→ **About this task**:
Find every line in the data that contains the word "using". Return each of those lines.

Records from a data collection
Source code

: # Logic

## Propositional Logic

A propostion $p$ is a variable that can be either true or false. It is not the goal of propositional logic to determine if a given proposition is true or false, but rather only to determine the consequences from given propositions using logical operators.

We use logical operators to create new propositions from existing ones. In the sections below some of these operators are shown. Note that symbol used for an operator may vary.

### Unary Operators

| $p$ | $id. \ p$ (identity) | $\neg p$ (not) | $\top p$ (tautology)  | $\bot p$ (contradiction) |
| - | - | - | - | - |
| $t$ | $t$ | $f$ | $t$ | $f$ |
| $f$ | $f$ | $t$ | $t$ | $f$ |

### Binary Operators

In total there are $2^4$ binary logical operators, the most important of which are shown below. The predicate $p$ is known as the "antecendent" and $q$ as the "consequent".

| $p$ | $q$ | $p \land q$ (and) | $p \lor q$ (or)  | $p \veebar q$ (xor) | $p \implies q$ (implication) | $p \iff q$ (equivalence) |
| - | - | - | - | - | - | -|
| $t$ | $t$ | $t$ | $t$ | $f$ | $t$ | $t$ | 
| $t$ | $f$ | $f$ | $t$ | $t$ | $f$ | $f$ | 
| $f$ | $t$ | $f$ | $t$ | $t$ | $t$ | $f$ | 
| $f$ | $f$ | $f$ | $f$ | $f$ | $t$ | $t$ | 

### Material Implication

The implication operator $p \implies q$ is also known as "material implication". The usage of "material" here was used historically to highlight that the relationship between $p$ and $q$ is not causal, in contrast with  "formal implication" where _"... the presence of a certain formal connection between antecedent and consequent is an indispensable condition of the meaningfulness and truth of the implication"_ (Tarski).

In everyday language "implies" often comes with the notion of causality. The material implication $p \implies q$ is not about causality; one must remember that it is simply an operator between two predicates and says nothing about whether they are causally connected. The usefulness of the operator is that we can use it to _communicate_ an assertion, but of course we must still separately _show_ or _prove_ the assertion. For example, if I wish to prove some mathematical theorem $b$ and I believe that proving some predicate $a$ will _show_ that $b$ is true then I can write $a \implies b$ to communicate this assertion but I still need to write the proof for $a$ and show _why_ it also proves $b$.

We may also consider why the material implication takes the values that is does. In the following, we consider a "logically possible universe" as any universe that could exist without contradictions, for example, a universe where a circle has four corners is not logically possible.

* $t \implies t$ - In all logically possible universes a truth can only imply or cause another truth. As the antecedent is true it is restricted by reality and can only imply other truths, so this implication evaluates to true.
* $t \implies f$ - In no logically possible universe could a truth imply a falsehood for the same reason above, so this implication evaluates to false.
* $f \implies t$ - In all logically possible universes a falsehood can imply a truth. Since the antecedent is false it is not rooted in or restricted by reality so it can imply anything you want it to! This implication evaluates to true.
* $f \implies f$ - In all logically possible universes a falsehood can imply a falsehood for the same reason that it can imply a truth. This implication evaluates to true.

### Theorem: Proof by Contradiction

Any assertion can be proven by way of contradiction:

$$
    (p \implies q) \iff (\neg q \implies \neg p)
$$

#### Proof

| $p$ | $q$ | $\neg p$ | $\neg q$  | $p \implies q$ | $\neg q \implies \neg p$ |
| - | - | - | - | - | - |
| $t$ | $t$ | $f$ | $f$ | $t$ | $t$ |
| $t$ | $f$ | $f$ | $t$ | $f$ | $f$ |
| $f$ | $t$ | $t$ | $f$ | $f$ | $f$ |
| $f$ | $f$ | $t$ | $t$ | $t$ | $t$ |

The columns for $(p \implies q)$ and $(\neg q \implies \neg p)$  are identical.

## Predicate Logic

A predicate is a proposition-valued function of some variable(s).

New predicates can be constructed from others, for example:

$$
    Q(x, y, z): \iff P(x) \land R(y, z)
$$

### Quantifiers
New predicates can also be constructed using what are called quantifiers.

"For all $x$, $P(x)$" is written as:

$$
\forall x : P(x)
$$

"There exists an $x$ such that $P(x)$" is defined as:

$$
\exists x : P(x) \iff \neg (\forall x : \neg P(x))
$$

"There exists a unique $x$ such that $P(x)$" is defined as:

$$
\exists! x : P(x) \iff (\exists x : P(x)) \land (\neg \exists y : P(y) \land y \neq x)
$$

→ **Written solution**:
A propostion $p$ is a variable that can be either true or false. It is not the goal of propositional logic to determine if a given proposition is true or false, but rather only to determine the consequences from given propositions using logical operators.
New predicates can also be constructed using what are called quantifiers.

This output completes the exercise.